▶ **ASSIGNMENT**
Write each line again exactly as it is, from the opening line of the records below through the one containing "E.T. Holland, B.", and add nothing.

▶ **SOURCE MATERIAL**
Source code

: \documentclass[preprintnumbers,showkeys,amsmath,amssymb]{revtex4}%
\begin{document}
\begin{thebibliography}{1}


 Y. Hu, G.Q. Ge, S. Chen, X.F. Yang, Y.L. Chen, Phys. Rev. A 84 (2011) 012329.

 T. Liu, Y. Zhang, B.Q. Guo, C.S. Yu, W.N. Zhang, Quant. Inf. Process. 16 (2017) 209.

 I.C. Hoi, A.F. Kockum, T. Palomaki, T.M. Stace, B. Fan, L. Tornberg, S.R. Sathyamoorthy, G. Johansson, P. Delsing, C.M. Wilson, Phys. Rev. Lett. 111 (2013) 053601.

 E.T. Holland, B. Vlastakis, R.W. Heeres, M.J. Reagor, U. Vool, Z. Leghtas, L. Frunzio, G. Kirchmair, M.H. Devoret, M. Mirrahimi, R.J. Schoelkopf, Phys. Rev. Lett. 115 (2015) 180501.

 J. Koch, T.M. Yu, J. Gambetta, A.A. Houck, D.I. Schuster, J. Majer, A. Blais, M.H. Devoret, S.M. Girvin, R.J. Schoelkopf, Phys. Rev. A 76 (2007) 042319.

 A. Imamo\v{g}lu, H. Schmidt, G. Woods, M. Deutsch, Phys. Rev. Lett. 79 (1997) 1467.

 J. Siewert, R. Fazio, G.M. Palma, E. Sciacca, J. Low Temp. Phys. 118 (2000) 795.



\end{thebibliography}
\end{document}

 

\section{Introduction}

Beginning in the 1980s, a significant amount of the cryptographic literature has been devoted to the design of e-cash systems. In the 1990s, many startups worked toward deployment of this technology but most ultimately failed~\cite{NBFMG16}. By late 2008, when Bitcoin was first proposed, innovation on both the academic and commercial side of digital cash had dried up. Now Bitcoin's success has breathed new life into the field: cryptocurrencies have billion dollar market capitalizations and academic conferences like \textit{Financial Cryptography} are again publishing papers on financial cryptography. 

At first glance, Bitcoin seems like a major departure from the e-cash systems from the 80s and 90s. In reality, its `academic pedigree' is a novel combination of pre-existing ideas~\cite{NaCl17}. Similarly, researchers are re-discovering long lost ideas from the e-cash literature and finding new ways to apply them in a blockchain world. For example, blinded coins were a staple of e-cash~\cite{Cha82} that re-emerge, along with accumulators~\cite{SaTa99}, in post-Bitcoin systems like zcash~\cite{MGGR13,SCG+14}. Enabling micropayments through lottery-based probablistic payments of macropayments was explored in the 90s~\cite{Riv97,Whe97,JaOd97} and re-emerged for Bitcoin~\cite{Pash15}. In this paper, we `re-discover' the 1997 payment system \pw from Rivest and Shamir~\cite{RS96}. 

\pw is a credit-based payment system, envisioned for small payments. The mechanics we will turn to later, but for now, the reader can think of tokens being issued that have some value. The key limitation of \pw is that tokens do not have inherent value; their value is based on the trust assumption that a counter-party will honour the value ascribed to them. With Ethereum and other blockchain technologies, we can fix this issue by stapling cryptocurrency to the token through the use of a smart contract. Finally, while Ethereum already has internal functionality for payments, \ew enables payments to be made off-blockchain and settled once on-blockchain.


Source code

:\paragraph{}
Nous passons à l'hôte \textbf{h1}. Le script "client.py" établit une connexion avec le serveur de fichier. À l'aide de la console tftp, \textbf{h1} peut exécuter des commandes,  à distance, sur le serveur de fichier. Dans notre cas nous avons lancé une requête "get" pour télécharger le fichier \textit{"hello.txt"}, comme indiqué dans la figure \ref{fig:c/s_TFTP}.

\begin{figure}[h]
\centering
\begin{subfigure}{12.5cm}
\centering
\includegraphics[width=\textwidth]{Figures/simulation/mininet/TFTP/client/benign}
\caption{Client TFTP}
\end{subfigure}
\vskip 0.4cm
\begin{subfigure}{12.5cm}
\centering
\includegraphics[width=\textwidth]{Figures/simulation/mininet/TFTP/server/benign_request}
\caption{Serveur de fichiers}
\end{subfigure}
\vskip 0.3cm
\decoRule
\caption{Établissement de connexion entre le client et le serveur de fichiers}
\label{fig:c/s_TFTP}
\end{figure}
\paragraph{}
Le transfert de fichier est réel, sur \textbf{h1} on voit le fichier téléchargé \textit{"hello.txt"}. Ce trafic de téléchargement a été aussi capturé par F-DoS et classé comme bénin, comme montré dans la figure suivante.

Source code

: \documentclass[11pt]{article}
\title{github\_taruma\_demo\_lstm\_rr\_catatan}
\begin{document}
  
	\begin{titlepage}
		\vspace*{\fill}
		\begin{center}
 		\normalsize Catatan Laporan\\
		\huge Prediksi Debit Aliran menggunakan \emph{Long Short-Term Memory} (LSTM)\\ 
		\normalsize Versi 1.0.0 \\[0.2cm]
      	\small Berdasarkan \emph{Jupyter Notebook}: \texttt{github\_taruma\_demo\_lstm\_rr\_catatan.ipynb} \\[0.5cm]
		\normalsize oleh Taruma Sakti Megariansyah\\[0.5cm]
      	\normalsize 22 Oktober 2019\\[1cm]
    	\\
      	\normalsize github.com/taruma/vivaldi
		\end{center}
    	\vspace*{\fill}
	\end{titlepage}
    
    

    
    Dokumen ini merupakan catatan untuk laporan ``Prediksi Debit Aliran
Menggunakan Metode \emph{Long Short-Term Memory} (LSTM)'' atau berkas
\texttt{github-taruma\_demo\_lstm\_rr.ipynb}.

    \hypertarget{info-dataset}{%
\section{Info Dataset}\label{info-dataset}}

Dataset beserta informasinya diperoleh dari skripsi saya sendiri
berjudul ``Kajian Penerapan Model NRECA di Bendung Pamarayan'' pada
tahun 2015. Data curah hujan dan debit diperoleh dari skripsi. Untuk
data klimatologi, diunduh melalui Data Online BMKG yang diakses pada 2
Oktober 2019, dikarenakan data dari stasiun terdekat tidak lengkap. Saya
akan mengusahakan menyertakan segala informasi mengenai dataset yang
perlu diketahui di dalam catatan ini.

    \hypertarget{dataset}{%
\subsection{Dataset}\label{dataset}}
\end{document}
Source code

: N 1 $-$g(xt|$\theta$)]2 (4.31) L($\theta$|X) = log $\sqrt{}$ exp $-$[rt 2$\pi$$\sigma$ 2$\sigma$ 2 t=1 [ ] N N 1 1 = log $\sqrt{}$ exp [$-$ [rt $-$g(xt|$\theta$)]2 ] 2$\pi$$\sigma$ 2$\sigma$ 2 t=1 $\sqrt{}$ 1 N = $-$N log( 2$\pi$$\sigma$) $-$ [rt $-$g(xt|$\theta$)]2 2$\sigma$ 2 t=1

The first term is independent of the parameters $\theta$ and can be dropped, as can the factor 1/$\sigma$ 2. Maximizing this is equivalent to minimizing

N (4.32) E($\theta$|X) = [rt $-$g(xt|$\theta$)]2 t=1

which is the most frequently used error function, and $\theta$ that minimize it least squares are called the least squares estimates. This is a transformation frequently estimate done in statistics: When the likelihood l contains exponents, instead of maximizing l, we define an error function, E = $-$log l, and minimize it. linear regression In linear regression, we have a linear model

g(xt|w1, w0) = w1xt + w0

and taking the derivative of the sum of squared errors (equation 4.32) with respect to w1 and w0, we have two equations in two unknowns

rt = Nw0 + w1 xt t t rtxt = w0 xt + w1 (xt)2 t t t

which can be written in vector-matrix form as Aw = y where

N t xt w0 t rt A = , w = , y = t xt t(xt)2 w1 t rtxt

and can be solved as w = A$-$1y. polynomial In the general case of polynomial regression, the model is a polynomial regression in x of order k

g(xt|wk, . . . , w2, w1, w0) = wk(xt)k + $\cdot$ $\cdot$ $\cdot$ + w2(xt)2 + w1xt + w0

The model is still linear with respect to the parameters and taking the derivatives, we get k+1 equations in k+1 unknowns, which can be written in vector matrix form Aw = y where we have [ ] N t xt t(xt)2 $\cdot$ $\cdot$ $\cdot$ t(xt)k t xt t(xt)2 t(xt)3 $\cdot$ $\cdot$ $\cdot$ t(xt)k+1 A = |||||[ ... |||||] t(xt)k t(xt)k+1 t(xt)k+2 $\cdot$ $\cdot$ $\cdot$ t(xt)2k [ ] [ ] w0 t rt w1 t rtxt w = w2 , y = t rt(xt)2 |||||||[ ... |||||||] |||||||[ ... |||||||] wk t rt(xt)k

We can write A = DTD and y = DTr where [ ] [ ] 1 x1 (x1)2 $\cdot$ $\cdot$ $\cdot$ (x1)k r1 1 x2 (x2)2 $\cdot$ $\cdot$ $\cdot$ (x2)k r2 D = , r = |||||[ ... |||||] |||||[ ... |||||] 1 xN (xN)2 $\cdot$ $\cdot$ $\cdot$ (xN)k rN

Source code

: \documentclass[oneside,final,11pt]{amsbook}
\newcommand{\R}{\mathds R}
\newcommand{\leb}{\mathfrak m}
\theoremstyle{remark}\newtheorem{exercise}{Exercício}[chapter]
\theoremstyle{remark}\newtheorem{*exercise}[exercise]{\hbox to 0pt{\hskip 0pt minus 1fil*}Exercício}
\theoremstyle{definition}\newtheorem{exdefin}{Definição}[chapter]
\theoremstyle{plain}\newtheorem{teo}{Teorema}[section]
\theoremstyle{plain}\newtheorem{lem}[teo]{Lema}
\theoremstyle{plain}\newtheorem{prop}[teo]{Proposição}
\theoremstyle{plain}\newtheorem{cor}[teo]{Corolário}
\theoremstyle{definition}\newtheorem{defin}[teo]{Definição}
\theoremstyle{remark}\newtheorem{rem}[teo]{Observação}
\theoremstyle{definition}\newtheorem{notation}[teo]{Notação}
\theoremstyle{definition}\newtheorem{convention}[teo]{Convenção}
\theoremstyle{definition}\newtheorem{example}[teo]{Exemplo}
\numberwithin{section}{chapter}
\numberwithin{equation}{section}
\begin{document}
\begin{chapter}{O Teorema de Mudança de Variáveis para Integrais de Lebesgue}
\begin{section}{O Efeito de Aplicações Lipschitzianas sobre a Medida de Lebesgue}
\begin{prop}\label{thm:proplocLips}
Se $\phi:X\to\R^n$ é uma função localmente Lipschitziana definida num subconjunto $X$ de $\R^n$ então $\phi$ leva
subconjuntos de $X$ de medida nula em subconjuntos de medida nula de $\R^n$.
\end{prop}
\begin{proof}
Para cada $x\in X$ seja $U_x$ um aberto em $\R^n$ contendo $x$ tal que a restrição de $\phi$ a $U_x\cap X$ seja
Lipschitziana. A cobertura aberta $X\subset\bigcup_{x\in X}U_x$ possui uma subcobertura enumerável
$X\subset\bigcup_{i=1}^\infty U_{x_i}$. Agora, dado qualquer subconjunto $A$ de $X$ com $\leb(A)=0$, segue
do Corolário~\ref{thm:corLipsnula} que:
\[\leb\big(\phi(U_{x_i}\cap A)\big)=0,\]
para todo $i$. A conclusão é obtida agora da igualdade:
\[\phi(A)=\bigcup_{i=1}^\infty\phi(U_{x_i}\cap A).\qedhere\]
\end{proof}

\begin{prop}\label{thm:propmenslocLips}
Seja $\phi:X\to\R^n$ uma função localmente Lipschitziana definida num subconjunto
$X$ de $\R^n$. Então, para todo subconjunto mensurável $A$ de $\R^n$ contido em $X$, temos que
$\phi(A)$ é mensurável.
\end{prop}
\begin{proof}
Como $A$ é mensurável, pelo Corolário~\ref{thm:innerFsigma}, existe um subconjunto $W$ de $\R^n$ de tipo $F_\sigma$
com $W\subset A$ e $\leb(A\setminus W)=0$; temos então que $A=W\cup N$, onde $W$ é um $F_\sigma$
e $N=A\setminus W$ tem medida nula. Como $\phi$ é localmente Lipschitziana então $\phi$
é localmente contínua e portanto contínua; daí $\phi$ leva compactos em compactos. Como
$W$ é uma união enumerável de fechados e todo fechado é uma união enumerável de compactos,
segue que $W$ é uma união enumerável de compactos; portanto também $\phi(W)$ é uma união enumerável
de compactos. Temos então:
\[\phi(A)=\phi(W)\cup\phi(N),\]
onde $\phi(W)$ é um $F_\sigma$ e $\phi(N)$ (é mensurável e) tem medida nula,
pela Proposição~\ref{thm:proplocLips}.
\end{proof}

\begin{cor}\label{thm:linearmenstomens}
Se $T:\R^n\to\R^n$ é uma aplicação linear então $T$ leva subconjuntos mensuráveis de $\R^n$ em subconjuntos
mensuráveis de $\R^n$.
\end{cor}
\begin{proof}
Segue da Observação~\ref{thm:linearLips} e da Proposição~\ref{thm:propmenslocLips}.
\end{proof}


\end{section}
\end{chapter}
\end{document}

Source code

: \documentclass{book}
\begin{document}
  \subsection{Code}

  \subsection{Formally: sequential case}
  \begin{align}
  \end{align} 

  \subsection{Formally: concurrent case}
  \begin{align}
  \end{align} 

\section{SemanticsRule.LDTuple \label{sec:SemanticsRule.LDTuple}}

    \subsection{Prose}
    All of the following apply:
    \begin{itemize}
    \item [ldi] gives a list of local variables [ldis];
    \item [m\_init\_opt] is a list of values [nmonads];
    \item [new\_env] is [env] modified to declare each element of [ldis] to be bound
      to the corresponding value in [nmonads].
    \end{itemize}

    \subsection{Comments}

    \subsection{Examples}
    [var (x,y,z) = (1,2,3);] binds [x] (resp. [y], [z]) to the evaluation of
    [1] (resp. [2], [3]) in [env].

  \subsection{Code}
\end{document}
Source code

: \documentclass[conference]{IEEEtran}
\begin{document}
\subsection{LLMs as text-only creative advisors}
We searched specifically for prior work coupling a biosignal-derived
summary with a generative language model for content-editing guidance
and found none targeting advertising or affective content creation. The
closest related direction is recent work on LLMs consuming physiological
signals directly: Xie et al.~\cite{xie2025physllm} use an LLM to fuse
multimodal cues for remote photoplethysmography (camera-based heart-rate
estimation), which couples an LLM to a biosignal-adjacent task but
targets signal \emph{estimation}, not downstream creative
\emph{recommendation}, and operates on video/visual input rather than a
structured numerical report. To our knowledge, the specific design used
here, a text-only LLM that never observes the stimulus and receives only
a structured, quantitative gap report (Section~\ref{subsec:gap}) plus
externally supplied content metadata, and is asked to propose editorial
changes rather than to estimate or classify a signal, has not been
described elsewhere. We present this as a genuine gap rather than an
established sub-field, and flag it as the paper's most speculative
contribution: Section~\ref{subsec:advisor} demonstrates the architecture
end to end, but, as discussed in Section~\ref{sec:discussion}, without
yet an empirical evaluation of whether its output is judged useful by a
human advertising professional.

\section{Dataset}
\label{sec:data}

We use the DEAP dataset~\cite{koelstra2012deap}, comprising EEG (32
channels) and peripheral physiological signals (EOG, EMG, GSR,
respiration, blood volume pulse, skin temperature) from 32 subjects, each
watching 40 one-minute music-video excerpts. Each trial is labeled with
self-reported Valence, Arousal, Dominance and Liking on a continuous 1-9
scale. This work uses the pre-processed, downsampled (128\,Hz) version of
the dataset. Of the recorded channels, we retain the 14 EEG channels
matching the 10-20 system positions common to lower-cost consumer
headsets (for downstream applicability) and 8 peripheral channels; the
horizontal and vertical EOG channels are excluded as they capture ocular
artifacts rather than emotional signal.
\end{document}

▶ **REPLY**
Source code

: \documentclass[preprintnumbers,showkeys,amsmath,amssymb]{revtex4}%
\begin{document}
\begin{thebibliography}{1}


 Y. Hu, G.Q. Ge, S. Chen, X.F. Yang, Y.L. Chen, Phys. Rev. A 84 (2011) 012329.

 T. Liu, Y. Zhang, B.Q. Guo, C.S. Yu, W.N. Zhang, Quant. Inf. Process. 16 (2017) 209.

 I.C. Hoi, A.F. Kockum, T. Palomaki, T.M. Stace, B. Fan, L. Tornberg, S.R. Sathyamoorthy, G. Johansson, P. Delsing, C.M. Wilson, Phys. Rev. Lett. 111 (2013) 053601.

 E.T. Holland, B. Vlastakis, R.W. Heeres, M.J. Reagor, U. Vool, Z. Leghtas, L. Frunzio, G. Kirchmair, M.H. Devoret, M. Mirrahimi, R.J. Schoelkopf, Phys. Rev. Lett. 115 (2015) 180501.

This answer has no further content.